These environment variables control compilation behavior and diagnostic output.
They are independent of the code generation flags above.

| Variable | Type | Default | Description |
|---|---|---|---|
| `TTLANG_COMPILE_ONLY` | `0`/`1` | `0` | Compile kernels but do not execute on hardware. |
| `TTLANG_INITIAL_MLIR` | file path | (unset) | Write the pre-optimization MLIR module to this file. |
| `TTLANG_FINAL_MLIR` | file path | (unset) | Write the post-optimization MLIR module to this file. |
| `TTLANG_VERBOSE_PASSES` | any value | (unset) | Print the IR after every pass in the pipeline. Output is very large; redirect to a file. |
| `TTLANG_DEBUG_LOCATIONS` | `0`/`1` | `0` | Include source locations in printed MLIR (locations are always tracked internally for error messages). |
| `TTLANG_VERBOSE_ERRORS` | `0`/`1` | `0` | Include raw MLIR diagnostics in error output. |

Profiling-related environment variables (`TTLANG_AUTO_PROFILE`,
`TTLANG_PERF_DUMP`, `TTLANG_PERF_SERV`, `TTLANG_SIGNPOST_PROFILE`,
`TTLANG_PROFILE_CSV`) are documented in the
[Performance Tools](performance-tools.md) reference.

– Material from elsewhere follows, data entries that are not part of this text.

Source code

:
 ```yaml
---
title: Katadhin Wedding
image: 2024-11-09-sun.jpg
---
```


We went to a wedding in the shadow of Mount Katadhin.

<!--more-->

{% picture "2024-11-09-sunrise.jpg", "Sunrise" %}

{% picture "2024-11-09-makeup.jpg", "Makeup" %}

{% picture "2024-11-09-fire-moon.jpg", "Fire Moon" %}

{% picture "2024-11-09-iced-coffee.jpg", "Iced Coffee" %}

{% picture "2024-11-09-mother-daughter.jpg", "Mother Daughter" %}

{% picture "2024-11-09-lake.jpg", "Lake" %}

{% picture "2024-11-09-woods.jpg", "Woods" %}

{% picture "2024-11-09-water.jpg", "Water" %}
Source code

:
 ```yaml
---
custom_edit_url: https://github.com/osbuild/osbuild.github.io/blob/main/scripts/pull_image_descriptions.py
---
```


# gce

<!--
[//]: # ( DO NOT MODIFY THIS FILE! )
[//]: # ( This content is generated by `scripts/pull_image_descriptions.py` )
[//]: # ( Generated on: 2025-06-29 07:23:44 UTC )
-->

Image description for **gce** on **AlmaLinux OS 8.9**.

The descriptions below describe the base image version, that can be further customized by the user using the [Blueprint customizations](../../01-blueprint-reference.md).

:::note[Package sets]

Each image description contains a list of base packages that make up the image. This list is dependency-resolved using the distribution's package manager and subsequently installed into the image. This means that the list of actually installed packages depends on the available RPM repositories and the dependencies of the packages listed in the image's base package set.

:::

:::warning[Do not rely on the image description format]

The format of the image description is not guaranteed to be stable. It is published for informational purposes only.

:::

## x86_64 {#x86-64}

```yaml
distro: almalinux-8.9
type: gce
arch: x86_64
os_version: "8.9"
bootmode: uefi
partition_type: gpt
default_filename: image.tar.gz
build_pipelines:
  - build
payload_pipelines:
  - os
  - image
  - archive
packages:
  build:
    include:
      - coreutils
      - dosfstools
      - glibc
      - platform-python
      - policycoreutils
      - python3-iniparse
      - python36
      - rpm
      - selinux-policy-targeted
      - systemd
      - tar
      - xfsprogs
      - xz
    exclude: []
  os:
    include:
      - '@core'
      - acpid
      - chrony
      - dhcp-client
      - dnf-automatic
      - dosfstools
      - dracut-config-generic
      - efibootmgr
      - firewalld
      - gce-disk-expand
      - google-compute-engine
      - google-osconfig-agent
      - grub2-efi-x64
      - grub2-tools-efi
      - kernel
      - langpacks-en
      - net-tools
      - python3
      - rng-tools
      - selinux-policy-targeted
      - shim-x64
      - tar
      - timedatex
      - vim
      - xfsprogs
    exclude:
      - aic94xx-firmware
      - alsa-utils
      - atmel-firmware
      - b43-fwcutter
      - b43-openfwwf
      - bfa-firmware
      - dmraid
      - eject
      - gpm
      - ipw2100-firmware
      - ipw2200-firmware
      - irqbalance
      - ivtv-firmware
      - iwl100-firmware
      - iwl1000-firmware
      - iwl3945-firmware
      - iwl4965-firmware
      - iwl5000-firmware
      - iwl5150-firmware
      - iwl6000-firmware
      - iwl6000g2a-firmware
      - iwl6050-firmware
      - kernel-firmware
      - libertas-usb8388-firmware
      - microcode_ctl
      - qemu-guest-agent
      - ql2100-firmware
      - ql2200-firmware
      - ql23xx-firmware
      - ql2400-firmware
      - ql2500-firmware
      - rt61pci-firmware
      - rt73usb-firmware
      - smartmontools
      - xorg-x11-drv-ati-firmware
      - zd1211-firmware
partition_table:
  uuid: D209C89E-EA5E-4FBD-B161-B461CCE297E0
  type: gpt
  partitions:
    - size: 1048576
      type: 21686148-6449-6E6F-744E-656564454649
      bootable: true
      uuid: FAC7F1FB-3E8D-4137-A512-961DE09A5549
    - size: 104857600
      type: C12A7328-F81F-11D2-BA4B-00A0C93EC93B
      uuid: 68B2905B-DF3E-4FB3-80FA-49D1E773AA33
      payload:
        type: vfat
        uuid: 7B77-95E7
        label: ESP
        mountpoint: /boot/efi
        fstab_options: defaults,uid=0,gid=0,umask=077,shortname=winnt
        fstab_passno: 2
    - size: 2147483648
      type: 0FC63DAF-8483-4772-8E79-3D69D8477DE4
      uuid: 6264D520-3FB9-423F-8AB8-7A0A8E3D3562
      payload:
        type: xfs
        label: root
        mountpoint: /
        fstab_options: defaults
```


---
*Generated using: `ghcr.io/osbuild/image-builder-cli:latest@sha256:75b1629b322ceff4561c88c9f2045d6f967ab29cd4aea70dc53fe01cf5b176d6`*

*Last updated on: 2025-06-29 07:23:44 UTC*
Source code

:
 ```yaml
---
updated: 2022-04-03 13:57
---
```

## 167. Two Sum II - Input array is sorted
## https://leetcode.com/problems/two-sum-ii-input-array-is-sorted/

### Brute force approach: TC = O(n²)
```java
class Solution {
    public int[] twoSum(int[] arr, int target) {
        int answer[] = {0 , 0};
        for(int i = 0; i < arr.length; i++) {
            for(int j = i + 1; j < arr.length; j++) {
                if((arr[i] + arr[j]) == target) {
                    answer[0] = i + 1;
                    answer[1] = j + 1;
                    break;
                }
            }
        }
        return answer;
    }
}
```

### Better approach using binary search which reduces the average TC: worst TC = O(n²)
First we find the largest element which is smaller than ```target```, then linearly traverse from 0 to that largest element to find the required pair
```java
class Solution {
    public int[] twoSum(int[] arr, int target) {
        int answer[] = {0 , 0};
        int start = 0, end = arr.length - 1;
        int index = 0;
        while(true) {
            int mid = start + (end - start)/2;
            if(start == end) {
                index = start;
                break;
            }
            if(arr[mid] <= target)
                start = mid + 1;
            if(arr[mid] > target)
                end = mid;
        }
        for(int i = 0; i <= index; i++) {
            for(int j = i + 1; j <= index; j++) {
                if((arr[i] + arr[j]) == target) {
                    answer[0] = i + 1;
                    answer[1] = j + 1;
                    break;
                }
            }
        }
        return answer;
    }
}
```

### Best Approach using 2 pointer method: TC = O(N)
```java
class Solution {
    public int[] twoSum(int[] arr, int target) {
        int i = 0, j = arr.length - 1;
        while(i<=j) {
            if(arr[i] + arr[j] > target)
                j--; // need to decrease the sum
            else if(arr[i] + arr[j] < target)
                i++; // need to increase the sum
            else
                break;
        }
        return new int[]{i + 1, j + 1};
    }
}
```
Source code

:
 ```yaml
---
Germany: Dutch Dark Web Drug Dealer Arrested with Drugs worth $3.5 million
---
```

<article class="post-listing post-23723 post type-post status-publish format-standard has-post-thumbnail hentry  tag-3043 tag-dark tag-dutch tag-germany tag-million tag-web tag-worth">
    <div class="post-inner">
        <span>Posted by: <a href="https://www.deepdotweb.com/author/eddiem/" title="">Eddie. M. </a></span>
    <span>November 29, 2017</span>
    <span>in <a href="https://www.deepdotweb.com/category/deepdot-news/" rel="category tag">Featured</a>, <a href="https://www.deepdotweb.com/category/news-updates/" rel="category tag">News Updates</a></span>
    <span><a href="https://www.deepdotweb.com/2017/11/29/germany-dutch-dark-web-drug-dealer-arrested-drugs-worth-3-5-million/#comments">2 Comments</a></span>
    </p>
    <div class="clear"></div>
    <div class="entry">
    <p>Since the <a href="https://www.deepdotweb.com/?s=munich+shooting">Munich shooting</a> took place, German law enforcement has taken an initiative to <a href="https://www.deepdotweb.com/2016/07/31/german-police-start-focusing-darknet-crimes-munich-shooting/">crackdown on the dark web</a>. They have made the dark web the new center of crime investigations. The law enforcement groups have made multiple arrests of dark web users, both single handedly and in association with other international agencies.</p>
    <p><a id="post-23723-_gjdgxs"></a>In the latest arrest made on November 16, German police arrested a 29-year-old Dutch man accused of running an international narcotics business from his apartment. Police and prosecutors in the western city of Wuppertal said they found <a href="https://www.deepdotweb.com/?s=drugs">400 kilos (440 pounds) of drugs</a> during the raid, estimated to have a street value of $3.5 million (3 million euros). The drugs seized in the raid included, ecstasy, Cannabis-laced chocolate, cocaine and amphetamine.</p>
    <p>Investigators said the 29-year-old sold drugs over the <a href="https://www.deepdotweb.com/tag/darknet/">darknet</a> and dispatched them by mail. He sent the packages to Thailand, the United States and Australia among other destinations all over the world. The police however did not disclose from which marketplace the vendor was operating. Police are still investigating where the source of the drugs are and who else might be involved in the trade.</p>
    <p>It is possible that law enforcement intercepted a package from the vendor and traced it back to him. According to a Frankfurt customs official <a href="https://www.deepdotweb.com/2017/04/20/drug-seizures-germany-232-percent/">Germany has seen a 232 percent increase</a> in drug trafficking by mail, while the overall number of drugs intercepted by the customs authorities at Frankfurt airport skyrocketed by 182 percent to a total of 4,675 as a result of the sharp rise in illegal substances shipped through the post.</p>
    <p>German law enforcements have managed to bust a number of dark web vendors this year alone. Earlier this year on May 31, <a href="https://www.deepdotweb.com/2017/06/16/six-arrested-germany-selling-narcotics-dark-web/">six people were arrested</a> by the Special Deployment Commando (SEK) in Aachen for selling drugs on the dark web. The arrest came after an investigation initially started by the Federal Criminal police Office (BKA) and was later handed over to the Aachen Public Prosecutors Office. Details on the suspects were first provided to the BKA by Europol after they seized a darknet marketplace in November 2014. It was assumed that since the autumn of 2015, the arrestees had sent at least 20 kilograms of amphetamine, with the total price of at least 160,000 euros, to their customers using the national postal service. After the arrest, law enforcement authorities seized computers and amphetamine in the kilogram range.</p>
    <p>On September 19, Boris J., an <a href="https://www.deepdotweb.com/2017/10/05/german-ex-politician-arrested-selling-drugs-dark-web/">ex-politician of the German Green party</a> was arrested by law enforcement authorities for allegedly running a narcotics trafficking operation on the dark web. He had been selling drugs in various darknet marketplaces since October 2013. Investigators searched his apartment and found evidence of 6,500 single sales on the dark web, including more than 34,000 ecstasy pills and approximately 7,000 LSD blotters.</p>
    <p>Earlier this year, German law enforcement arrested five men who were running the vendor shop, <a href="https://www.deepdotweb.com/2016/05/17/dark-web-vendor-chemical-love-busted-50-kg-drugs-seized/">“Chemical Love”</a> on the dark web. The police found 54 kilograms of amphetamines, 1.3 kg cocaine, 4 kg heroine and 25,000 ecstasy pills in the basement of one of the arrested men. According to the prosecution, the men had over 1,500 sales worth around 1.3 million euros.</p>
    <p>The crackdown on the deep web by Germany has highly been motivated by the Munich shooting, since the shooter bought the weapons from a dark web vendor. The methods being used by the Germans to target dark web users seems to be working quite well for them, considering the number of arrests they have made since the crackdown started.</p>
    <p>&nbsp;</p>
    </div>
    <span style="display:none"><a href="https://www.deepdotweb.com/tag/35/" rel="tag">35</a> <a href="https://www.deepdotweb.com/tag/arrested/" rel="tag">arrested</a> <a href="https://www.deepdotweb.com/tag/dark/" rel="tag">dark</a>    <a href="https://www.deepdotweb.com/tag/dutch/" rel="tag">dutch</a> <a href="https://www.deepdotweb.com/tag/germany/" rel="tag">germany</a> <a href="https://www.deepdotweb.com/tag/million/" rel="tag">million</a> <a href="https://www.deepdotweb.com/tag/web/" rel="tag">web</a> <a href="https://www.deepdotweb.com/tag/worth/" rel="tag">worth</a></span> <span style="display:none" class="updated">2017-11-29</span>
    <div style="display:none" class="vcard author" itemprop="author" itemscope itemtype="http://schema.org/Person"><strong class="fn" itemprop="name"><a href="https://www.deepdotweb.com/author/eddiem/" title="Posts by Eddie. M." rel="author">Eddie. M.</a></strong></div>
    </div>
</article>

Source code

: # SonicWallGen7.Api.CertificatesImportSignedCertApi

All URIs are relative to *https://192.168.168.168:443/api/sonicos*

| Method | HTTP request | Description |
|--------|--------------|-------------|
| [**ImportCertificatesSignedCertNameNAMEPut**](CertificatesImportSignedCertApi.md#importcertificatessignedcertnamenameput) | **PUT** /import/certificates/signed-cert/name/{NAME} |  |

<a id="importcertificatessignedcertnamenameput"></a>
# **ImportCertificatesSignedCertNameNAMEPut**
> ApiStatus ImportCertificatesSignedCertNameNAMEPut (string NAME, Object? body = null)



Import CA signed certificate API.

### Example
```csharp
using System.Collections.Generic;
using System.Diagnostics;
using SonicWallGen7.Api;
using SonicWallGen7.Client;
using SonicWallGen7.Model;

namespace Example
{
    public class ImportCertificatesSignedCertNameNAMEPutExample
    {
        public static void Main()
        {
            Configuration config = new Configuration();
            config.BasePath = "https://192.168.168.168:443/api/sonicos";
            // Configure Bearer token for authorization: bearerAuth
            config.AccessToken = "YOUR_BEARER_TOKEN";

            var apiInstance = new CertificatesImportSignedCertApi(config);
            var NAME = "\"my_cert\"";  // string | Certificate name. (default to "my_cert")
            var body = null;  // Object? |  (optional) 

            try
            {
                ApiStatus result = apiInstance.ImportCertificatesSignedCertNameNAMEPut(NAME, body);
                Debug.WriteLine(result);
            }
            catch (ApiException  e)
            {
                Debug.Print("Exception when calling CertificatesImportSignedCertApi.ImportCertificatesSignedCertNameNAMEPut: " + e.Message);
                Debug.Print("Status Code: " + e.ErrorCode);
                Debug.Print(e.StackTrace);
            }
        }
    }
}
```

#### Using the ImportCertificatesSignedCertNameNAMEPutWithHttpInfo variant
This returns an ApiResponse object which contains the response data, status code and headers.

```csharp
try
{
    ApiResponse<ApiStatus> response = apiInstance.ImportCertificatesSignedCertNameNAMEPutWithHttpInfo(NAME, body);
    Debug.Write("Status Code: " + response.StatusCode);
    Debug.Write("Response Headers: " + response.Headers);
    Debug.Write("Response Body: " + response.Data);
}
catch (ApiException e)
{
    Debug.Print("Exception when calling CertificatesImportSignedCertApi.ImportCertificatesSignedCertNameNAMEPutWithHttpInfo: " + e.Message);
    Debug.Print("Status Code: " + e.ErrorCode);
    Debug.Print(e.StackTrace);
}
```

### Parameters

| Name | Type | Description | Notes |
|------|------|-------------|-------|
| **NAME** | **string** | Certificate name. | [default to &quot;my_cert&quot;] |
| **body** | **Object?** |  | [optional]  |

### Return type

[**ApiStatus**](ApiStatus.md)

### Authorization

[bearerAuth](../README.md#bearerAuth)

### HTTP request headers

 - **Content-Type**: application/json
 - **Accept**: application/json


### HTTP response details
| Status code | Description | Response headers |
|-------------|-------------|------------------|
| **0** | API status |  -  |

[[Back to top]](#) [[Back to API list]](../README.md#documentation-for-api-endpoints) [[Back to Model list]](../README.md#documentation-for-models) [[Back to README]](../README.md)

## Other Decorator Parameters

The `@ttl.operation` decorator also accepts these parameters for operation structure
and layout:

| Parameter | Type | Default | Description |
|---|---|---|---|
| `grid` | `tuple` or `Callable` | (required) | Compute grid dimensions, e.g., `(2, 2)` |
| `indexing_maps` | `list[Callable]` | `None` | Lambda functions for tile indexing |
| `iterator_types` | `list[str]` | `None` | `"parallel"` or `"reduction"` per dimension |
| `num_outs` | `int` | `1` | Number of output tensor arguments |
| `memory_space` | `str` | `"L1"` | Memory space for circular buffers: `"L1"` or `"DRAM"` |
| `tiled` | `bool` | `True` | Use tiled tensor layout |

---

## `ttlang-opt` Pass Reference

`ttlang-opt` is the standalone MLIR optimizer driver for the TTL dialect, used
primarily for compiler development and testing. It accepts all standard
`mlir-opt` flags (run `ttlang-opt --help` for the full list) plus the
TTL-specific passes and pipeline documented below.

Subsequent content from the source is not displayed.